Given records:
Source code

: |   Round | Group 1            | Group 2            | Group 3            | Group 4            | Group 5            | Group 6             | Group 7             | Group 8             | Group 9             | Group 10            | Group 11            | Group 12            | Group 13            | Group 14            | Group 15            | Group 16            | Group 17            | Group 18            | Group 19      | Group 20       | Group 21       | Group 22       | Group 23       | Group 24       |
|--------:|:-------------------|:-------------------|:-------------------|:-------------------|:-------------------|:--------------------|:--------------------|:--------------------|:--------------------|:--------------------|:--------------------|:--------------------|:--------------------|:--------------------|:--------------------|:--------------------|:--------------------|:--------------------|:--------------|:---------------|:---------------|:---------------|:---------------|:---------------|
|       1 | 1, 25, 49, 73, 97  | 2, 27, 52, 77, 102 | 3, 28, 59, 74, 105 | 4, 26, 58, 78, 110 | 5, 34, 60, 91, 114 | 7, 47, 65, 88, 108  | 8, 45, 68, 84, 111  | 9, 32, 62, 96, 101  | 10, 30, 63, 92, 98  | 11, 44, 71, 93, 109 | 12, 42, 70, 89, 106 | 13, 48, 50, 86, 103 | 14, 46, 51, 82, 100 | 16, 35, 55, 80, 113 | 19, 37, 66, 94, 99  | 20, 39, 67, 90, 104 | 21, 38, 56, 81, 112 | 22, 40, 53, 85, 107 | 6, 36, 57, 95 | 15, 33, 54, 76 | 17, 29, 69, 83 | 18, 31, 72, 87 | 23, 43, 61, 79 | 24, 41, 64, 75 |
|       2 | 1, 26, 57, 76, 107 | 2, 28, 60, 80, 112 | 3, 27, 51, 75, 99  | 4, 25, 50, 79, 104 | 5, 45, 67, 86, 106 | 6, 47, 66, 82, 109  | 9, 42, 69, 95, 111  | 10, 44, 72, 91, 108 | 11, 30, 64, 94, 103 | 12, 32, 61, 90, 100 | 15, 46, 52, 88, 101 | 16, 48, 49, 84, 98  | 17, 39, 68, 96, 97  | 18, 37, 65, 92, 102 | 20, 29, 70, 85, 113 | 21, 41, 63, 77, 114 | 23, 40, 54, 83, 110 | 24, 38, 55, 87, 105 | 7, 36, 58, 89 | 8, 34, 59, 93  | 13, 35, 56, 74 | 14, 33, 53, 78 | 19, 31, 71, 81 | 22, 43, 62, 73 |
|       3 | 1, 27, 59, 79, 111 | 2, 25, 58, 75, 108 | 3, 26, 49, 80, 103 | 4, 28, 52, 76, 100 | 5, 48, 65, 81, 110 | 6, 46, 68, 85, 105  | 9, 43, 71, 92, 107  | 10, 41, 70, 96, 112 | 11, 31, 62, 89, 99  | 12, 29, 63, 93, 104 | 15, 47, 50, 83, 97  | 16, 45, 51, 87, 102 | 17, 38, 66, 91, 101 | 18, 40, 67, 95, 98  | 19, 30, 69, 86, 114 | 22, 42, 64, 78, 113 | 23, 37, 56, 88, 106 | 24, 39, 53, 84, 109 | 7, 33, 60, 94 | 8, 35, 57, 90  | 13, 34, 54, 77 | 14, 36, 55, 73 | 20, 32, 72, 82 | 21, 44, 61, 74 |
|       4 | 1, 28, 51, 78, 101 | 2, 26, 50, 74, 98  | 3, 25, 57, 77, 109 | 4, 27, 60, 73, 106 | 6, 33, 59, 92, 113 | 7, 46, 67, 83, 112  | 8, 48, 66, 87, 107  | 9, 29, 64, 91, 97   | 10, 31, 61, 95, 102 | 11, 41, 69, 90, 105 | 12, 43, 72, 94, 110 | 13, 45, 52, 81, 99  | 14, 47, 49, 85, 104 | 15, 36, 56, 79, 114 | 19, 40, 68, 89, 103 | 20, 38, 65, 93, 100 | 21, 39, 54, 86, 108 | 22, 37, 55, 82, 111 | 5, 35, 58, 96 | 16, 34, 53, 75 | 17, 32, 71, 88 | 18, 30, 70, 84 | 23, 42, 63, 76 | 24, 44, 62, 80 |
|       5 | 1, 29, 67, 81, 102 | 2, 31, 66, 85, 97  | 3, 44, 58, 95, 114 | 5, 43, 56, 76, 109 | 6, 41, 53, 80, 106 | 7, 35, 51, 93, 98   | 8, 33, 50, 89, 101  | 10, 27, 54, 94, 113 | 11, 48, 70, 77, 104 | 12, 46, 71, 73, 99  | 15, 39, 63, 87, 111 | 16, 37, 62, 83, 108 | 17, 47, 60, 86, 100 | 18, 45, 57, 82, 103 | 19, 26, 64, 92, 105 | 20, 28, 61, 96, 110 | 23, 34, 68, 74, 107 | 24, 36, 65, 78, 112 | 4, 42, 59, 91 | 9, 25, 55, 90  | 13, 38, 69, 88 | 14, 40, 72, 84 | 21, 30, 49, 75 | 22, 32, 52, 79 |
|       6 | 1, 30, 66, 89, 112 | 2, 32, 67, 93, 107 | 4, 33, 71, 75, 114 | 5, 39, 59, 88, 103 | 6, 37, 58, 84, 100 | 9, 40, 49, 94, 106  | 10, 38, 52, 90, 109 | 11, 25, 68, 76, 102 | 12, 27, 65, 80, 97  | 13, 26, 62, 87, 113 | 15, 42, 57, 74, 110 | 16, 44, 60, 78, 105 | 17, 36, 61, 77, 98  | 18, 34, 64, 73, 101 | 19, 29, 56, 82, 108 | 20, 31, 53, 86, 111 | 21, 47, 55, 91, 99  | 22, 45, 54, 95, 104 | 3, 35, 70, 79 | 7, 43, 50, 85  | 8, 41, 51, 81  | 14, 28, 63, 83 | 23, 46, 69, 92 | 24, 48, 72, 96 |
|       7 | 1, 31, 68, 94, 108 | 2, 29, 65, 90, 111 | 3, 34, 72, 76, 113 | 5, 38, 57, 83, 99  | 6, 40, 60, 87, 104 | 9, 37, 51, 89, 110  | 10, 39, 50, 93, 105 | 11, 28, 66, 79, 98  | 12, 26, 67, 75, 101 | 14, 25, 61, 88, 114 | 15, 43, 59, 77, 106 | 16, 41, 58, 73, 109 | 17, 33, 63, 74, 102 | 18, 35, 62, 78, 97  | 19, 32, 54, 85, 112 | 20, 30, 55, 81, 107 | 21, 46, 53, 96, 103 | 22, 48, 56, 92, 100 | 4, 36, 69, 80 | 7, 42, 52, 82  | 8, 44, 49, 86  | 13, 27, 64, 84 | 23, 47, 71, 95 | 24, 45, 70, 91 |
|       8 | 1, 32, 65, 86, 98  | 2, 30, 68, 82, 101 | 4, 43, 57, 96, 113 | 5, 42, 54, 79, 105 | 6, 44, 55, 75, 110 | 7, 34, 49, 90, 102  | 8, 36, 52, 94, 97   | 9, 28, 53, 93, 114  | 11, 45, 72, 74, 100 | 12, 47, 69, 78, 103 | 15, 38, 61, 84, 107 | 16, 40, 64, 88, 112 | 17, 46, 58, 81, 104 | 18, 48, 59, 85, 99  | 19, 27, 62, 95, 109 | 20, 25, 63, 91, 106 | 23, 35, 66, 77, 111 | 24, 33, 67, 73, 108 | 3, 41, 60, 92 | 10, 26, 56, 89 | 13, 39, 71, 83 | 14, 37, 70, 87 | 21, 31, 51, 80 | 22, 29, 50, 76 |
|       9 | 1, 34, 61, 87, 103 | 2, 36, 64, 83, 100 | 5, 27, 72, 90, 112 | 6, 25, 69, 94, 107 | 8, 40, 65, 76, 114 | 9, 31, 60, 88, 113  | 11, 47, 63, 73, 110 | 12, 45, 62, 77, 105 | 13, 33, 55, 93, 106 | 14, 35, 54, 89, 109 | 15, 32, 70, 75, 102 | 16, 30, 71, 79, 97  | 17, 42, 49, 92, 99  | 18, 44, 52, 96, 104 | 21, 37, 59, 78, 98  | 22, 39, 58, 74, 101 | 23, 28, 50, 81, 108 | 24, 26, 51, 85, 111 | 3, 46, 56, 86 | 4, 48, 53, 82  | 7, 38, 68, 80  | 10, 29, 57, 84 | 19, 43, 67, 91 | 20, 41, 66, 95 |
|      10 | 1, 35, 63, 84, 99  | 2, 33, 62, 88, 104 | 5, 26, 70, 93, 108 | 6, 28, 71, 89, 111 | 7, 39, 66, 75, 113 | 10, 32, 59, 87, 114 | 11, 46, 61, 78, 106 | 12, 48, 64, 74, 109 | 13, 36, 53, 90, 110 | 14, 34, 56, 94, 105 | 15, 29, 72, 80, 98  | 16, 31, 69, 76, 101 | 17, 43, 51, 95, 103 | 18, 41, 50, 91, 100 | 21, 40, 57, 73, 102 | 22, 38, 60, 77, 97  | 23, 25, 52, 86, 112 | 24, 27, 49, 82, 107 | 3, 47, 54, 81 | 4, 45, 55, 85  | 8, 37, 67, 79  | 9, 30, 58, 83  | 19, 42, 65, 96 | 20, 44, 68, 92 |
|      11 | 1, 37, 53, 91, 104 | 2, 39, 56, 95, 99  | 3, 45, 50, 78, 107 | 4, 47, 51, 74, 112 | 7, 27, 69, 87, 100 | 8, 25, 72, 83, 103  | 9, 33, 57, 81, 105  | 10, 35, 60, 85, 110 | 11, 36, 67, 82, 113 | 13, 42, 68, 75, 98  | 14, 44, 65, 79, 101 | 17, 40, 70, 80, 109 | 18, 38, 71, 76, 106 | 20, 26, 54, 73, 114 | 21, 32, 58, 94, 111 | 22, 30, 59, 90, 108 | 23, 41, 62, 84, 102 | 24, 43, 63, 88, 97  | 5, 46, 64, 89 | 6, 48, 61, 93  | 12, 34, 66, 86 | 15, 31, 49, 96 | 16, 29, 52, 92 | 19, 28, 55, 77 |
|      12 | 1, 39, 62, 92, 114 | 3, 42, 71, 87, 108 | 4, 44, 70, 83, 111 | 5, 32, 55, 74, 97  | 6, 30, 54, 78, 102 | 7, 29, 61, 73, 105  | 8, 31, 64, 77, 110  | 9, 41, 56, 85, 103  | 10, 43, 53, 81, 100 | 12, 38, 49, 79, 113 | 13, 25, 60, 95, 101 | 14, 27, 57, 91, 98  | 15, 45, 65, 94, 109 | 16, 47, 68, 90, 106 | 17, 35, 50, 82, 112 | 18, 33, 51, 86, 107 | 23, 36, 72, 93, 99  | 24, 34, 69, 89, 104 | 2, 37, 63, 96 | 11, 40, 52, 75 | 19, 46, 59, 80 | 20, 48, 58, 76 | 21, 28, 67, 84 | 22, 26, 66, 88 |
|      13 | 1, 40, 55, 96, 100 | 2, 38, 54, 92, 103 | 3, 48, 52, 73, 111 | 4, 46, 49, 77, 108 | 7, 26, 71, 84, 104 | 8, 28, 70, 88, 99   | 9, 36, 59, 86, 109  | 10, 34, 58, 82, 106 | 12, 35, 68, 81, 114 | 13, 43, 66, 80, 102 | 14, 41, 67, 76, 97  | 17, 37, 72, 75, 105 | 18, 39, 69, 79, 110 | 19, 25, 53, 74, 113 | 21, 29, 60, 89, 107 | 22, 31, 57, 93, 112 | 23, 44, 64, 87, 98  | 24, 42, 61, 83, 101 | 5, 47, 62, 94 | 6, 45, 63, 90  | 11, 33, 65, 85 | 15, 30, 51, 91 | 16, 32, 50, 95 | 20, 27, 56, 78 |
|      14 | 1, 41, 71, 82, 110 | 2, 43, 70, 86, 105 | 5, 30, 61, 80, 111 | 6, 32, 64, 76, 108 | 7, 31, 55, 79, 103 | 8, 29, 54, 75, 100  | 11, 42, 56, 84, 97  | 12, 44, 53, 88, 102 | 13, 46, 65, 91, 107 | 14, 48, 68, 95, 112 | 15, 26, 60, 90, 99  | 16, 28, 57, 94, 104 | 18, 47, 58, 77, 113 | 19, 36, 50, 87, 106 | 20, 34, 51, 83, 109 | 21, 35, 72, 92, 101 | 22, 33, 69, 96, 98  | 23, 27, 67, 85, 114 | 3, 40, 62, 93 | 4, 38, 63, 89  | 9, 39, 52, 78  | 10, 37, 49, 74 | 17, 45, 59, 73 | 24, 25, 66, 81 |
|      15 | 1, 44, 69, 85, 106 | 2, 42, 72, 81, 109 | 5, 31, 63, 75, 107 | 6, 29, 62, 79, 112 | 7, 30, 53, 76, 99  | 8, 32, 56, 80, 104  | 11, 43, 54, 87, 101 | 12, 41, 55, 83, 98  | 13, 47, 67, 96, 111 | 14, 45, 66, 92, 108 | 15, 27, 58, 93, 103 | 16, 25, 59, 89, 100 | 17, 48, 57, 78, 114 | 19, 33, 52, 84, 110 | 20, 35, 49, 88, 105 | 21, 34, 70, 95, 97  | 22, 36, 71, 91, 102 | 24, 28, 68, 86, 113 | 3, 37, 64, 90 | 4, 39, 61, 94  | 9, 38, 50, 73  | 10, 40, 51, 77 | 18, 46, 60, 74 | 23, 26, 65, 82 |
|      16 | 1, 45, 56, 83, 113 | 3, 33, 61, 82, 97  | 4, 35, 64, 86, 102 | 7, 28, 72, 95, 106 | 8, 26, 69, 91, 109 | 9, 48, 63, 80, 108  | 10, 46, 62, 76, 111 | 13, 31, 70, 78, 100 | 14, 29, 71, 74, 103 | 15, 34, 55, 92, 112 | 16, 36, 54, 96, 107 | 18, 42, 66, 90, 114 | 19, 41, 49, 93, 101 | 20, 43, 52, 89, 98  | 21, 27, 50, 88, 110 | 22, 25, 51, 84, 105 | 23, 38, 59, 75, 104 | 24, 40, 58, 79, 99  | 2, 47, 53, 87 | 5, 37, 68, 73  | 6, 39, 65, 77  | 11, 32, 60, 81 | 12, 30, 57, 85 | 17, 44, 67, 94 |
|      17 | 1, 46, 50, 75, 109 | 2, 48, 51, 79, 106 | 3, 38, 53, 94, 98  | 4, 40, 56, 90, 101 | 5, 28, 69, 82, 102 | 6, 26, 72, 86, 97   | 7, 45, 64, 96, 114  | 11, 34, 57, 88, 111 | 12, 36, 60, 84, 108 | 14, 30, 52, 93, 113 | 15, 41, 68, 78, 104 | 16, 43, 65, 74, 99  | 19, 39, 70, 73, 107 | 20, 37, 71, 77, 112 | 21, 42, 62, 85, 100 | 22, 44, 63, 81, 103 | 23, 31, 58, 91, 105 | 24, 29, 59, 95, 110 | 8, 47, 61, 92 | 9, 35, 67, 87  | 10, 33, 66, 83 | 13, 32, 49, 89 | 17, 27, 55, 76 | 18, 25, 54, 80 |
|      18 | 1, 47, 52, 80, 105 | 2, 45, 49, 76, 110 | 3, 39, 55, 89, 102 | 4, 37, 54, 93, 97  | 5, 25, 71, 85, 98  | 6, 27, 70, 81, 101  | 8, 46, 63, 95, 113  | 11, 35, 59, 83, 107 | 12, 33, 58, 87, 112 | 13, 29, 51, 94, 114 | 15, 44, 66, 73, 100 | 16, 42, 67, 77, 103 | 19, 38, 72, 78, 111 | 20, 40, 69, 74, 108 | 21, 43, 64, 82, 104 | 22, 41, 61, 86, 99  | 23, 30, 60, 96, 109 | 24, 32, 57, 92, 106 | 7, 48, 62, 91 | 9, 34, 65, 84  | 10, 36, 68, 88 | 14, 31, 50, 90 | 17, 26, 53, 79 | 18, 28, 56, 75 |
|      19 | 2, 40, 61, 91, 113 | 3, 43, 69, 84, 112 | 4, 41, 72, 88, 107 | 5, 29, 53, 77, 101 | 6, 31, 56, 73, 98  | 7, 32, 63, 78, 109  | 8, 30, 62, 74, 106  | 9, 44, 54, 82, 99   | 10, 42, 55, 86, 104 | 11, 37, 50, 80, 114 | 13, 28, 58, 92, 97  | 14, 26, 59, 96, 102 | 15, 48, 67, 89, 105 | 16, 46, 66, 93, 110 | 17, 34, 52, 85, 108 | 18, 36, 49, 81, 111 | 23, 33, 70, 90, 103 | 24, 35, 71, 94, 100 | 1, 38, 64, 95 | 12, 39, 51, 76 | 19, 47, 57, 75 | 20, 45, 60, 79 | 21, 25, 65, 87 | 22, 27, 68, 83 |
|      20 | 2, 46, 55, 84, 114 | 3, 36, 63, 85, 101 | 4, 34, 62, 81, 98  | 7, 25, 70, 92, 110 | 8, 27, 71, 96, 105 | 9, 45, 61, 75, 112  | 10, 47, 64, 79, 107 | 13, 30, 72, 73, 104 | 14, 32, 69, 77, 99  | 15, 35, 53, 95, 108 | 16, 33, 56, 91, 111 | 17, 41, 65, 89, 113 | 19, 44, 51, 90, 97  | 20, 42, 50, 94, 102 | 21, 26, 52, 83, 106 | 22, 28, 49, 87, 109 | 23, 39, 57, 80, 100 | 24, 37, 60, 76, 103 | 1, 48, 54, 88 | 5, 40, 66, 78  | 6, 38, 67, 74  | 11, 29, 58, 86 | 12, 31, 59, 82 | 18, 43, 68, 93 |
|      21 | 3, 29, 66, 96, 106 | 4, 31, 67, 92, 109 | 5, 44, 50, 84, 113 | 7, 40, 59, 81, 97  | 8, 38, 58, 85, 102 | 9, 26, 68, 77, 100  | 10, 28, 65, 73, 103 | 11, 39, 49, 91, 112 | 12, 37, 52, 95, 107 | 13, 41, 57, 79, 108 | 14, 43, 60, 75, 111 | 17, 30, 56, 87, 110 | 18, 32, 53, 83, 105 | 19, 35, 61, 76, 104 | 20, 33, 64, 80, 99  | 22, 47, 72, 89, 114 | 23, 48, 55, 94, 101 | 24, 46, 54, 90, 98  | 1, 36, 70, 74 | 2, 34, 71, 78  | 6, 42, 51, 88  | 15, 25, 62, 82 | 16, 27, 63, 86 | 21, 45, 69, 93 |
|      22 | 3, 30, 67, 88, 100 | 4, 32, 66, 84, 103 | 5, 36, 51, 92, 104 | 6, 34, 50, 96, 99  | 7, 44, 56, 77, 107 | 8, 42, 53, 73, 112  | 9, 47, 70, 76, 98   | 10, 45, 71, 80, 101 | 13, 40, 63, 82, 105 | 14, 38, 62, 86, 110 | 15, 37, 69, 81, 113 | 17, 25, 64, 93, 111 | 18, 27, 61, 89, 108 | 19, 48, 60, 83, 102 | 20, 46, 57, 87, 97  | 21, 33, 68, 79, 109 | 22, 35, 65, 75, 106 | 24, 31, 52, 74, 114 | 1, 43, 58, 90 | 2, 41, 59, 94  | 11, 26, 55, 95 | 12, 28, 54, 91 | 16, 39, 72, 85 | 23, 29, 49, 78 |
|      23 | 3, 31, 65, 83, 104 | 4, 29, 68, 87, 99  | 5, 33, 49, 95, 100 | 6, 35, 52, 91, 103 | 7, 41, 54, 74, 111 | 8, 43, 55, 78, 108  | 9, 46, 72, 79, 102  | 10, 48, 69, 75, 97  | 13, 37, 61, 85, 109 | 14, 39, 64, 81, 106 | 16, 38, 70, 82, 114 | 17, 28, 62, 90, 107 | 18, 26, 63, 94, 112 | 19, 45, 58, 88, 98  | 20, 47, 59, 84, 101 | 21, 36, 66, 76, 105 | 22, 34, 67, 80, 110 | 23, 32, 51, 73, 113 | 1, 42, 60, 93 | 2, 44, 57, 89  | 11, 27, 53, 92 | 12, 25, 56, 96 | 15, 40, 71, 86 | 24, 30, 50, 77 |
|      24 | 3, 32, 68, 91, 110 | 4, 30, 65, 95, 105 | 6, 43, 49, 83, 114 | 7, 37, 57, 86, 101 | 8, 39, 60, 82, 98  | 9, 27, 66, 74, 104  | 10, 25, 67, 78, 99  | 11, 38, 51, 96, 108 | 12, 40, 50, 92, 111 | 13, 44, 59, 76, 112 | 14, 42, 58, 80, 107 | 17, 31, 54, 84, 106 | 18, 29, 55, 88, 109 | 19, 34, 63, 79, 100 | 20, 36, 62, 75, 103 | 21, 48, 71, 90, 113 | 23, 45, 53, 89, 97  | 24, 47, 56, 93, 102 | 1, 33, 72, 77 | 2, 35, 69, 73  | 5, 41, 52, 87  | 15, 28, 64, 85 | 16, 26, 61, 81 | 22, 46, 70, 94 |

What to work on:
Going down the listing above, begin printing at the line with "43, 68, 93 |" and finish with the line with "45, 69, 93 |", exactly as they appear.

Response:
|      20 | 2, 46, 55, 84, 114 | 3, 36, 63, 85, 101 | 4, 34, 62, 81, 98  | 7, 25, 70, 92, 110 | 8, 27, 71, 96, 105 | 9, 45, 61, 75, 112  | 10, 47, 64, 79, 107 | 13, 30, 72, 73, 104 | 14, 32, 69, 77, 99  | 15, 35, 53, 95, 108 | 16, 33, 56, 91, 111 | 17, 41, 65, 89, 113 | 19, 44, 51, 90, 97  | 20, 42, 50, 94, 102 | 21, 26, 52, 83, 106 | 22, 28, 49, 87, 109 | 23, 39, 57, 80, 100 | 24, 37, 60, 76, 103 | 1, 48, 54, 88 | 5, 40, 66, 78  | 6, 38, 67, 74  | 11, 29, 58, 86 | 12, 31, 59, 82 | 18, 43, 68, 93 |
|      21 | 3, 29, 66, 96, 106 | 4, 31, 67, 92, 109 | 5, 44, 50, 84, 113 | 7, 40, 59, 81, 97  | 8, 38, 58, 85, 102 | 9, 26, 68, 77, 100  | 10, 28, 65, 73, 103 | 11, 39, 49, 91, 112 | 12, 37, 52, 95, 107 | 13, 41, 57, 79, 108 | 14, 43, 60, 75, 111 | 17, 30, 56, 87, 110 | 18, 32, 53, 83, 105 | 19, 35, 61, 76, 104 | 20, 33, 64, 80, 99  | 22, 47, 72, 89, 114 | 23, 48, 55, 94, 101 | 24, 46, 54, 90, 98  | 1, 36, 70, 74 | 2, 34, 71, 78  | 6, 42, 51, 88  | 15, 25, 62, 82 | 16, 27, 63, 86 | 21, 45, 69, 93 |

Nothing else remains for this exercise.